In the code below, when I use cell_type=mesh.CellType.hexahedron, the results are the same whether I run on one processor or multiple processors.
However, when I change to cell_type=mesh.CellType.tetrahedron, I get different results depending on the number of processors.
Could anyone help me understand why using component-wise Dirichlet conditions with cell_type=mesh.CellType.tetrahedron leads to inconsistent results when running with different numbers of processors?
Thansk
from dolfinx import mesh, fem, io, default_scalar_type
from dolfinx.fem.petsc import LinearProblem
from mpi4py import MPI
import ufl
import numpy as np
L = 1
W = 0.2
mu = 1
rho = 1
delta = W / L
gamma = 0.4 * delta**2
beta = 1.25
lambda_ = beta
g = gamma
domain = mesh.create_box(
MPI.COMM_WORLD,
[np.array([0, 0, 0]), np.array([L, W, W])],
[20, 5, 5],
cell_type=mesh.CellType.tetrahedron,
# cell_type=mesh.CellType.hexahedron,
)
V = fem.functionspace(domain, ("Lagrange", 1, (domain.geometry.dim,)))
point_1_coords = np.array([0, 0, 0])
point_2_coords = np.array([0, W, 0])
point_3_coords = np.array([L, 0, 0])
def point_1(x):
return np.linalg.norm(x.T - point_1_coords, axis=1) <= 1e-6
def point_2(x):
return np.linalg.norm(x.T - point_2_coords, axis=1) <= 1e-6
def point_3(x):
return np.linalg.norm(x.T - point_3_coords, axis=1) <= 1e-6
boundary_vertex_1 = mesh.locate_entities_boundary(domain, 0, point_1)

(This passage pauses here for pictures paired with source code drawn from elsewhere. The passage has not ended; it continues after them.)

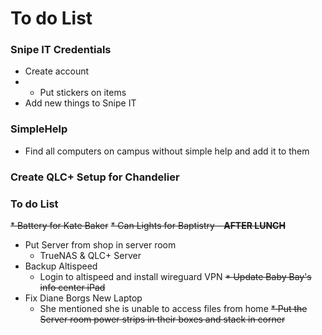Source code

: # To do List

### Snipe IT Credentials
* Create account
* * Put stickers on items 
* Add new things to Snipe IT
### SimpleHelp
* Find all computers on campus without simple help and add it to them

### Create QLC+ Setup for Chandelier 

### To do List
~~* Battery for Kate Baker~~
~~* Can Lights for Baptistry - **AFTER LUNCH**~~
* Put Server from shop in server room 
    * TrueNAS & QLC+ Server
* Backup Altispeed
    * Login to altispeed and install wireguard VPN
~~* Update Baby Bay's info center iPad~~
* Fix Diane Borgs New Laptop
    * She mentioned she is unable to access files from home
~~* Put the Server room power strips in their boxes and stack in corner~~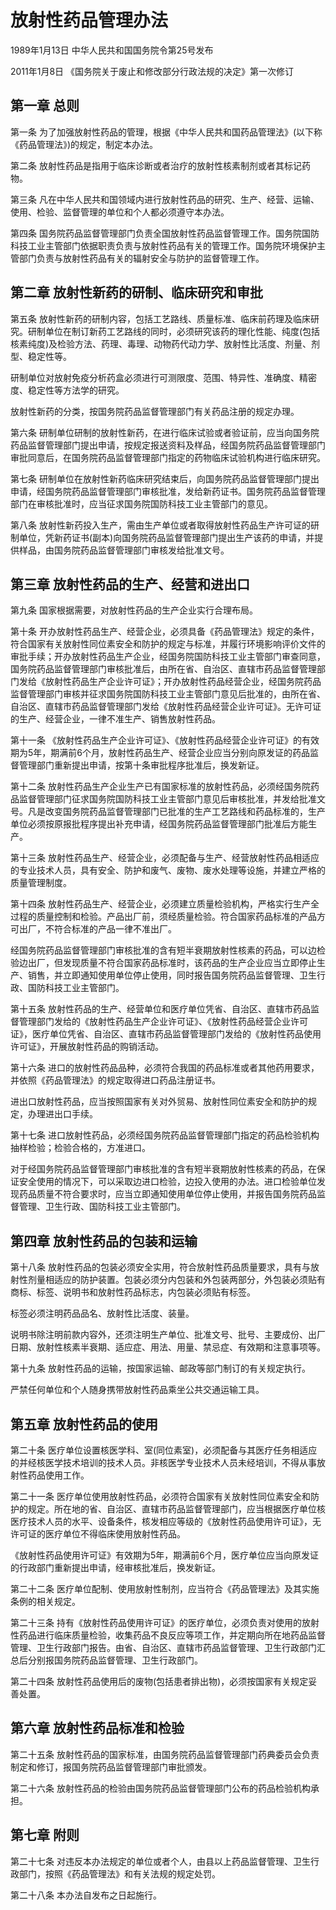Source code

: # 放射性药品管理办法

1989年1月13日 中华人民共和国国务院令第25号发布　

2011年1月8日 《国务院关于废止和修改部分行政法规的决定》第一次修订　

## 第一章 总则

第一条 为了加强放射性药品的管理，根据《中华人民共和国药品管理法》(以下称《药品管理法》)的规定，制定本办法。

第二条 放射性药品是指用于临床诊断或者治疗的放射性核素制剂或者其标记药物。

第三条 凡在中华人民共和国领域内进行放射性药品的研究、生产、经营、运输、使用、检验、监督管理的单位和个人都必须遵守本办法。

第四条 国务院药品监督管理部门负责全国放射性药品监督管理工作。国务院国防科技工业主管部门依据职责负责与放射性药品有关的管理工作。国务院环境保护主管部门负责与放射性药品有关的辐射安全与防护的监督管理工作。

## 第二章 放射性新药的研制、临床研究和审批

第五条 放射性新药的研制内容，包括工艺路线、质量标准、临床前药理及临床研究。研制单位在制订新药工艺路线的同时，必须研究该药的理化性能、纯度(包括核素纯度)及检验方法、药理、毒理、动物药代动力学、放射性比活度、剂量、剂型、稳定性等。

研制单位对放射免疫分析药盒必须进行可测限度、范围、特异性、准确度、精密度、稳定性等方法学的研究。

放射性新药的分类，按国务院药品监督管理部门有关药品注册的规定办理。

第六条 研制单位研制的放射性新药，在进行临床试验或者验证前，应当向国务院药品监督管理部门提出申请，按规定报送资料及样品，经国务院药品监督管理部门审批同意后，在国务院药品监督管理部门指定的药物临床试验机构进行临床研究。

第七条 研制单位在放射性新药临床研究结束后，向国务院药品监督管理部门提出申请，经国务院药品监督管理部门审核批准，发给新药证书。国务院药品监督管理部门在审核批准时，应当征求国务院国防科技工业主管部门的意见。

第八条 放射性新药投入生产，需由生产单位或者取得放射性药品生产许可证的研制单位，凭新药证书(副本)向国务院药品监督管理部门提出生产该药的申请，并提供样品，由国务院药品监督管理部门审核发给批准文号。

## 第三章 放射性药品的生产、经营和进出口

第九条 国家根据需要，对放射性药品的生产企业实行合理布局。

第十条 开办放射性药品生产、经营企业，必须具备《药品管理法》规定的条件，符合国家有关放射性同位素安全和防护的规定与标准，并履行环境影响评价文件的审批手续；开办放射性药品生产企业，经国务院国防科技工业主管部门审查同意，国务院药品监督管理部门审核批准后，由所在省、自治区、直辖市药品监督管理部门发给《放射性药品生产企业许可证》；开办放射性药品经营企业，经国务院药品监督管理部门审核并征求国务院国防科技工业主管部门意见后批准的，由所在省、自治区、直辖市药品监督管理部门发给《放射性药品经营企业许可证》。无许可证的生产、经营企业，一律不准生产、销售放射性药品。

第十一条 《放射性药品生产企业许可证》、《放射性药品经营企业许可证》的有效期为5年，期满前6个月，放射性药品生产、经营企业应当分别向原发证的药品监督管理部门重新提出申请，按第十条审批程序批准后，换发新证。

第十二条 放射性药品生产企业生产已有国家标准的放射性药品，必须经国务院药品监督管理部门征求国务院国防科技工业主管部门意见后审核批准，并发给批准文号。凡是改变国务院药品监督管理部门已批准的生产工艺路线和药品标准的，生产单位必须按原报批程序提出补充申请，经国务院药品监督管理部门批准后方能生产。

第十三条 放射性药品生产、经营企业，必须配备与生产、经营放射性药品相适应的专业技术人员，具有安全、防护和废气、废物、废水处理等设施，并建立严格的质量管理制度。

第十四条 放射性药品生产、经营企业，必须建立质量检验机构，严格实行生产全过程的质量控制和检验。产品出厂前，须经质量检验。符合国家药品标准的产品方可出厂，不符合标准的产品一律不准出厂。

经国务院药品监督管理部门审核批准的含有短半衰期放射性核素的药品，可以边检验边出厂，但发现质量不符合国家药品标准时，该药品的生产企业应当立即停止生产、销售，并立即通知使用单位停止使用，同时报告国务院药品监督管理、卫生行政、国防科技工业主管部门。

第十五条 放射性药品的生产、经营单位和医疗单位凭省、自治区、直辖市药品监督管理部门发给的《放射性药品生产企业许可证》、《放射性药品经营企业许可证》，医疗单位凭省、自治区、直辖市药品监督管理部门发给的《放射性药品使用许可证》，开展放射性药品的购销活动。

第十六条 进口的放射性药品品种，必须符合我国的药品标准或者其他药用要求，并依照《药品管理法》的规定取得进口药品注册证书。

进出口放射性药品，应当按照国家有关对外贸易、放射性同位素安全和防护的规定，办理进出口手续。

第十七条 进口放射性药品，必须经国务院药品监督管理部门指定的药品检验机构抽样检验；检验合格的，方准进口。

对于经国务院药品监督管理部门审核批准的含有短半衰期放射性核素的药品，在保证安全使用的情况下，可以采取边进口检验，边投入使用的办法。进口检验单位发现药品质量不符合要求时，应当立即通知使用单位停止使用，并报告国务院药品监督管理、卫生行政、国防科技工业主管部门。

## 第四章 放射性药品的包装和运输

第十八条 放射性药品的包装必须安全实用，符合放射性药品质量要求，具有与放射性剂量相适应的防护装置。包装必须分内包装和外包装两部分，外包装必须贴有商标、标签、说明书和放射性药品标志，内包装必须贴有标签。

标签必须注明药品品名、放射性比活度、装量。

说明书除注明前款内容外，还须注明生产单位、批准文号、批号、主要成份、出厂日期、放射性核素半衰期、适应症、用法、用量、禁忌症、有效期和注意事项等。

第十九条 放射性药品的运输，按国家运输、邮政等部门制订的有关规定执行。

严禁任何单位和个人随身携带放射性药品乘坐公共交通运输工具。

## 第五章 放射性药品的使用

第二十条 医疗单位设置核医学科、室(同位素室)，必须配备与其医疗任务相适应的并经核医学技术培训的技术人员。非核医学专业技术人员未经培训，不得从事放射性药品使用工作。

第二十一条 医疗单位使用放射性药品，必须符合国家有关放射性同位素安全和防护的规定。所在地的省、自治区、直辖市药品监督管理部门，应当根据医疗单位核医疗技术人员的水平、设备条件，核发相应等级的《放射性药品使用许可证》，无许可证的医疗单位不得临床使用放射性药品。

《放射性药品使用许可证》有效期为5年，期满前6个月，医疗单位应当向原发证的行政部门重新提出申请，经审核批准后，换发新证。

第二十二条 医疗单位配制、使用放射性制剂，应当符合《药品管理法》及其实施条例的相关规定。

第二十三条 持有《放射性药品使用许可证》的医疗单位，必须负责对使用的放射性药品进行临床质量检验，收集药品不良反应等项工作，并定期向所在地药品监督管理、卫生行政部门报告。由省、自治区、直辖市药品监督管理、卫生行政部门汇总后分别报国务院药品监督管理、卫生行政部门。

第二十四条 放射性药品使用后的废物(包括患者排出物)，必须按国家有关规定妥善处置。

## 第六章 放射性药品标准和检验

第二十五条 放射性药品的国家标准，由国务院药品监督管理部门药典委员会负责制定和修订，报国务院药品监督管理部门审批颁发。

第二十六条 放射性药品的检验由国务院药品监督管理部门公布的药品检验机构承担。

## 第七章 附则

第二十七条 对违反本办法规定的单位或者个人，由县以上药品监督管理、卫生行政部门，按照《药品管理法》和有关法规的规定处罚。

第二十八条 本办法自发布之日起施行。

boundary_vertex_2 = mesh.locate_entities_boundary(domain, 0, point_2)
boundary_vertex_3 = mesh.locate_entities_boundary(domain, 0, point_3)
# print(f"boundary_vertex_1: {boundary_vertex_1} on process {MPI.COMM_WORLD.rank}")

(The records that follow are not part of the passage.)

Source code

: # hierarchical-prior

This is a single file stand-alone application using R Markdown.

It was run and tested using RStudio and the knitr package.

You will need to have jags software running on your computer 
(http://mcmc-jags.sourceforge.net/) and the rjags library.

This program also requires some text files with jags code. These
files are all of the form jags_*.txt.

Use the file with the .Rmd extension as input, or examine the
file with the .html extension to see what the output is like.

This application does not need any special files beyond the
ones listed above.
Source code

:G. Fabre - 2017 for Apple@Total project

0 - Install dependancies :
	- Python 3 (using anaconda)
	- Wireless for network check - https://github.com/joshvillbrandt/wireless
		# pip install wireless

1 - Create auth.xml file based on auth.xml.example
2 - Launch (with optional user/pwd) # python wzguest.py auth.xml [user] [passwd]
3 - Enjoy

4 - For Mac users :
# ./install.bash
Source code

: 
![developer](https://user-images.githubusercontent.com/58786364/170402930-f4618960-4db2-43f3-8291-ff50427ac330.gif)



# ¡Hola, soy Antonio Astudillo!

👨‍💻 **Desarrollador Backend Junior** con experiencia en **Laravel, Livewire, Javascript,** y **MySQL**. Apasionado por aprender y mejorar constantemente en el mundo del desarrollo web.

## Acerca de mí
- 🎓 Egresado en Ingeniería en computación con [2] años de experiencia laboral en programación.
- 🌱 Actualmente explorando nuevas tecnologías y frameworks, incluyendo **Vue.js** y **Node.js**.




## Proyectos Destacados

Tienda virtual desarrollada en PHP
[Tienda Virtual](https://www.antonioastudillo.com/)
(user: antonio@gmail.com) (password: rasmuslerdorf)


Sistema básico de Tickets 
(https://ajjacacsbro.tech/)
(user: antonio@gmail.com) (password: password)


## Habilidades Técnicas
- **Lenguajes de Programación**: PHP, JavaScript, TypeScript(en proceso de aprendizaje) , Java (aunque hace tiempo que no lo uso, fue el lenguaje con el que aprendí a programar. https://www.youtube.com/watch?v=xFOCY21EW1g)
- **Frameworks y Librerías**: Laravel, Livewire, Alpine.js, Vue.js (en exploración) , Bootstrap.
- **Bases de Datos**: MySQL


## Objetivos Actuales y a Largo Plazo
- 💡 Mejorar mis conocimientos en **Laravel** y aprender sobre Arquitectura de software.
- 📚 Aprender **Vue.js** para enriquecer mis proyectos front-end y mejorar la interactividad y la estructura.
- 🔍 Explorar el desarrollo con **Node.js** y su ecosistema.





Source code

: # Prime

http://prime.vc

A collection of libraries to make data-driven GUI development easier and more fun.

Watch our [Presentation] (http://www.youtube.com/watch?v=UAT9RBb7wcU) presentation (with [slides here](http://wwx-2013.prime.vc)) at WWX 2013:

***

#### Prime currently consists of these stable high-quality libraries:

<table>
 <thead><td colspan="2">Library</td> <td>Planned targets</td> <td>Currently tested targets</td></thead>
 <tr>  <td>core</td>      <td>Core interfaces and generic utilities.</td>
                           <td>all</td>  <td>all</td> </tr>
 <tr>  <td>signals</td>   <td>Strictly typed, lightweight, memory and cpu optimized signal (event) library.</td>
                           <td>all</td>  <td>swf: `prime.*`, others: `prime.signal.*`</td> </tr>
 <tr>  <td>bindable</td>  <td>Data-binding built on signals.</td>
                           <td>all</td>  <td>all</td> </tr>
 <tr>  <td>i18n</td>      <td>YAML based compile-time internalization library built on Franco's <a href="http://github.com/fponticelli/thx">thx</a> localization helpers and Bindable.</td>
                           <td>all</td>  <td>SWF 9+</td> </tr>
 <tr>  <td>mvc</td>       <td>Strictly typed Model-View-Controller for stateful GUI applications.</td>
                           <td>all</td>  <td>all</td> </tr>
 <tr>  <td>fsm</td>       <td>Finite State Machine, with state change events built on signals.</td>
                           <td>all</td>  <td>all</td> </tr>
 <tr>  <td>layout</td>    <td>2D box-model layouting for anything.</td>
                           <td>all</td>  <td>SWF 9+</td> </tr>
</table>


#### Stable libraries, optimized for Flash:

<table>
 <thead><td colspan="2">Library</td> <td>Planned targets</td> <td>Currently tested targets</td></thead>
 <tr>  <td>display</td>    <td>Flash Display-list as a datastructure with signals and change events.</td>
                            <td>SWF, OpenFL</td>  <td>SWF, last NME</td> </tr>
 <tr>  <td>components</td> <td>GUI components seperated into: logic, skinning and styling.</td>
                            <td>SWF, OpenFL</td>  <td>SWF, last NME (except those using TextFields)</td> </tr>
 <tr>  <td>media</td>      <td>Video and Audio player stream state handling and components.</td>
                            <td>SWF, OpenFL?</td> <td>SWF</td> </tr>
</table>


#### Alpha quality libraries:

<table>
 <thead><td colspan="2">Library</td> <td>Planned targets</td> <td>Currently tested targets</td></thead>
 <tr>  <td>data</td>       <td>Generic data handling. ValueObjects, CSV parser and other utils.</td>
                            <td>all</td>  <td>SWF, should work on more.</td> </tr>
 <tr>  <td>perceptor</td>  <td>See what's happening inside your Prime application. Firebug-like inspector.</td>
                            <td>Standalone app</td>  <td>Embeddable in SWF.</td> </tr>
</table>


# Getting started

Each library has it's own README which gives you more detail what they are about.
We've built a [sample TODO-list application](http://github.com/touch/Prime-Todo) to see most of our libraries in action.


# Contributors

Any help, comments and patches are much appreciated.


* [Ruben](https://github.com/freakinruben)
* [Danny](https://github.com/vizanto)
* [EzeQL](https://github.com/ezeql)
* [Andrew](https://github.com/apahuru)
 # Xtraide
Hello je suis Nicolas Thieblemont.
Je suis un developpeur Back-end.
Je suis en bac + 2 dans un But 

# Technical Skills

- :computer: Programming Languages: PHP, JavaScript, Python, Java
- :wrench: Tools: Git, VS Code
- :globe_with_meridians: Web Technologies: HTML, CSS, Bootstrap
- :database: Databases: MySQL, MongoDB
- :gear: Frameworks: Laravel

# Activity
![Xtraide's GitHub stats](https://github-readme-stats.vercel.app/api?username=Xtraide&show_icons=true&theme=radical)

# print(f"boundary_vertex_2: {boundary_vertex_2} on process {MPI.COMM_WORLD.rank}")
# print(f"boundary_vertex_3: {boundary_vertex_3} on process {MPI.COMM_WORLD.rank}")
# Component wise constraints (for tetrahedron results depend on number of processors)
constraint_dofs_x = []
constraint_dofs_x.extend(fem.locate_dofs_topological(V.sub(0), 0, boundary_vertex_1))
constraint_dofs_y = []
constraint_dofs_y.extend(fem.locate_dofs_topological(V.sub(1), 0, boundary_vertex_1))
constraint_dofs_y.extend(fem.locate_dofs_topological(V.sub(1), 0, boundary_vertex_2))
constraint_dofs_z = []
constraint_dofs_z.extend(fem.locate_dofs_topological(V.sub(2), 0, boundary_vertex_1))
constraint_dofs_z.extend(fem.locate_dofs_topological(V.sub(2), 0, boundary_vertex_2))
constraint_dofs_z.extend(fem.locate_dofs_topological(V.sub(2), 0, boundary_vertex_3))
# print(f"constraint_dofs_x: {constraint_dofs_x} on process {MPI.COMM_WORLD.rank}")
# print(f"constraint_dofs_y: {constraint_dofs_y} on process {MPI.COMM_WORLD.rank}")
# print(f"constraint_dofs_z: {constraint_dofs_z} on process {MPI.COMM_WORLD.rank}")
bcx = fem.dirichletbc(
default_scalar_type(0), np.array(constraint_dofs_x, dtype=np.int32), V.sub(0)
)
bcy = fem.dirichletbc(
default_scalar_type(0), np.array(constraint_dofs_y, dtype=np.int32), V.sub(1)
)
bcz = fem.dirichletbc(
default_scalar_type(0), np.array(constraint_dofs_z, dtype=np.int32), V.sub(2)
)
bc = [bcx, bcy, bcz]
# # Constraints in all directions (works fine)
# u_D = np.array([0, 0, 0], dtype=default_scalar_type)
# bc1 = fem.dirichletbc(u_D, fem.locate_dofs_topological(V, 0, boundary_vertex_1), V)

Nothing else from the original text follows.